Canaccord cuts Vivid Seats price target to $5, maintains Buy

Published 12/03/2025, 19:00
Canaccord cuts Vivid Seats price target to $5, maintains Buy

On Wednesday, Canaccord Genuity adjusted its financial outlook for Vivid Seats Inc. (NASDAQ: SEAT), reducing the price target on the company’s shares to $5.00 from the previous $6.00 while continuing to endorse a Buy rating. The adjustment follows Vivid Seats’ release of fourth-quarter earnings, which aligned with the company’s forecasted ranges for Marketplace Gross Order Value (GOV), revenue, and adjusted EBITDA. According to InvestingPro data, the stock currently trades at $2.85, significantly below analysts’ consensus target range of $4-$8, suggesting potential upside opportunity. The company maintains a "GOOD" Financial Health score, supported by its robust 74% gross margin.

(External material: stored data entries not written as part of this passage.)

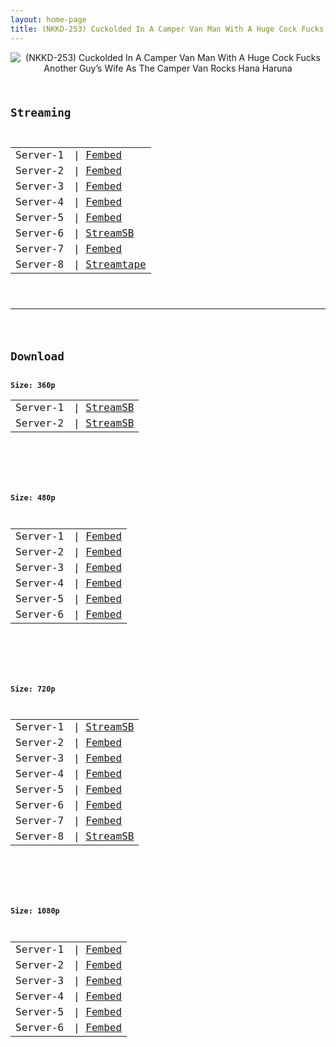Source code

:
 ```yaml
---
layout: home-page
title: (NKKD-253) Cuckolded In A Camper Van Man With A Huge Cock Fucks Another Guy’s Wife As The Camper Van Rocks Hana Haruna
---
```

<center>
<img src="https://blogger.googleusercontent.com/img/b/R29vZ2xl/AVvXsEjBrlQdtOlVKo4j40pUllkrydfUv4rr5pVDUFH-llNIc-dHE1snKJTsS_SHRKa4DBQ8yHf7402B26ZlaMnQIh56BaLhSpS2iBhU8ZQQloa4mNs-m8h2OOyCLaECIFbb_d4RCqW6twB2zBamb3gx0zoVYauyL0tnAQLyDunj-1ZbeEzMvjD0H9OgMqXx/s16000/nkkd253pl.jpg" alt="(NKKD-253) Cuckolded In A Camper Van Man With A Huge Cock Fucks Another Guy’s Wife As The Camper Van Rocks Hana Haruna">
</center>
<pre><code>
<h2>Streaming</h2>
<table><tbody>
<tr>
<td>Server-1</td>
<td>| <a href="https://watchjavnow.xyz/f/8nxj0u82jeydr1d" target="_blank">Fembed</a></td>
</tr>
<tr>
<td>Server-2</td>
<td>| <a href="https://fakyutube.com/f/nx8lnh2gqld-jjx" target="_blank">Fembed</a></td>
</tr>
<tr>
<td>Server-3</td>
<td>| <a href="https://mycloudzz.com/f/5j6e7cdpg7ej7kg" target="_blank">Fembed</a></td>
</tr>
<tr>
<td>Server-4</td>
<td>| <a href="https://mycloudzz.com/f/y5w-qcedw-xwd1g" target="_blank">Fembed</a></td>
</tr>
<tr>
<td>Server-5</td>
<td>| <a href="https://mycloudzz.com/f/6j7edc0lz6rz7e4" target="_blank">Fembed</a></td>
</tr>
<tr>
<td>Server-6</td>
<td>| <a href="https://streamsb.net/e/gmcm28pvcisb.html" target="_blank">StreamSB</a></td>
</tr>
<tr>
<td>Server-7</td>
<td>| <a href="https://javpoll.com/f/5k885fdpg-06r3j" target="_blank">Fembed</a></td>
</tr>
<tr>
<td>Server-8</td>
<td>| <a href="https://strtape.cloud/v/Gp3p8aRJ4jF1zA4/NKKD-253-SEXTB.NET-04092022.mp4" target="_blank">Streamtape</a></td>
</tr>
</tbody></table>

<hr />

<h2>Download</h2>
<b>Size: 360p</b>
<table><tbody>
<tr>
<td>Server-1</td>
<td>| <a target="_blank" href="https://javside.com/d/lcnugtn6s2od.html">StreamSB</a></td>
</tr>
<tr>
<td>Server-2</td>
<td>| <a href="https://streamsb.net/d/59p3d3toqd3q.html" target="_blank">StreamSB</a></td>
</tr>
</tbody></table>

<br />

<b>Size: 480p</b>
<table><tbody>
<tr>
<td>Server-1</td>
<td>| <a href="https://watchjavnow.xyz/f/8nxj0u82jeydr1d" target="_blank">Fembed</a></td>
</tr>
<tr>
<td>Server-2</td>
<td>| <a href="https://fakyutube.com/f/nx8lnh2gqld-jjx" target="_blank">Fembed</a></td>
</tr>
<tr>
<td>Server-3</td>
<td>| <a href="https://mycloudzz.com/f/5j6e7cdpg7ej7kg" target="_blank">Fembed</a></td>
</tr>
<tr>
<td>Server-4</td>
<td>| <a href="https://mycloudzz.com/f/y5w-qcedw-xwd1g" target="_blank">Fembed</a></td>
</tr>
<tr>
<td>Server-5</td>
<td>| <a href="https://mycloudzz.com/f/6j7edc0lz6rz7e4" target="_blank">Fembed</a></td>
</tr>
<tr>
<td>Server-6</td>
<td>| <a href="https://javpoll.com/f/5k885fdpg-06r3j" target="_blank">Fembed</a></td>
</tr>
</tbody></table>

<br />

<b>Size: 720p</b>
<table><tbody>
<tr>
<td>Server-1</td>
<td>| <a href="https://javside.com/d/lcnugtn6s2od.html" target="_blank">StreamSB</a></td>
</tr>
<tr>
<td>Server-2</td>
<td>| <a href="https://watchjavnow.xyz/f/8nxj0u82jeydr1d" target="_blank">Fembed</a></td>
</tr>
<tr>
<td>Server-3</td>
<td>| <a href="https://fakyutube.com/f/nx8lnh2gqld-jjx" target="_blank">Fembed</a><br /></td>
</tr>
<tr>
<td>Server-4</td>
<td>| <a href="https://mycloudzz.com/f/5j6e7cdpg7ej7kg" target="_blank">Fembed</a><br /></td>
</tr>
<tr>
<td>Server-5</td>
<td>| <a href="https://mycloudzz.com/f/y5w-qcedw-xwd1g" target="_blank">Fembed</a></td>
</tr>
<tr>
<td>Server-6</td>
<td>| <a href="https://mycloudzz.com/f/6j7edc0lz6rz7e4" target="_blank">Fembed</a></td>
</tr>
<tr>
<td>Server-7</td>
<td>| <a href="https://javpoll.com/f/5k885fdpg-06r3j" target="_blank">Fembed</a></td>
</tr>
<tr>
<td>Server-8</td>
<td>| <a href="https://streamsb.net/d/59p3d3toqd3q.html" target="_blank">StreamSB</a></td>
</tr>
</tbody></table>

<br />

<b>Size: 1080p</b>
<table><tbody>
<tr>
<td>Server-1</td>
<td>| <a href="https://watchjavnow.xyz/f/8nxj0u82jeydr1d" target="_blank">Fembed</a></td>
</tr>
<tr>
<td>Server-2</td>
<td>| <a href="https://fakyutube.com/f/nx8lnh2gqld-jjx" target="_blank">Fembed</a><br /></td>
</tr>
<tr>
<td>Server-3</td>
<td>| <a href="https://mycloudzz.com/f/5j6e7cdpg7ej7kg" target="_blank">Fembed</a><br /></td>
</tr>
<tr>
<td>Server-4</td>
<td>| <a href="https://mycloudzz.com/f/y5w-qcedw-xwd1g" target="_blank">Fembed</a></td>
</tr>
<tr>
<td>Server-5</td>
<td>| <a href="https://mycloudzz.com/f/6j7edc0lz6rz7e4" target="_blank">Fembed</a></td>
</tr>
<tr>
<td>Server-6</td>
<td>| <a href="https://javpoll.com/f/5k885fdpg-06r3j" target="_blank">Fembed</a></td>
</tr>
</tbody></table>
</code></pre>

Despite meeting quarterly guidance, Vivid Seats experienced a year-over-year decline in Marketplace orders, attributed partly to challenging comparisons from the previous year and ongoing industry difficulties. The competitive landscape has seen heightened marketing efforts from rivals. Nonetheless, the company observed positive trends at the start of the year, with concert supply increasing. However, recent weeks have shown a shift to flat or even negative industry volumes, indicating a mixed outlook for 2025, though slightly more optimistic than 2024. InvestingPro analysis reveals the stock has fallen over 18% year-to-date, with two key ProTips indicating both challenges and opportunities. Subscribers can access 8 additional ProTips and a comprehensive Pro Research Report for deeper insights.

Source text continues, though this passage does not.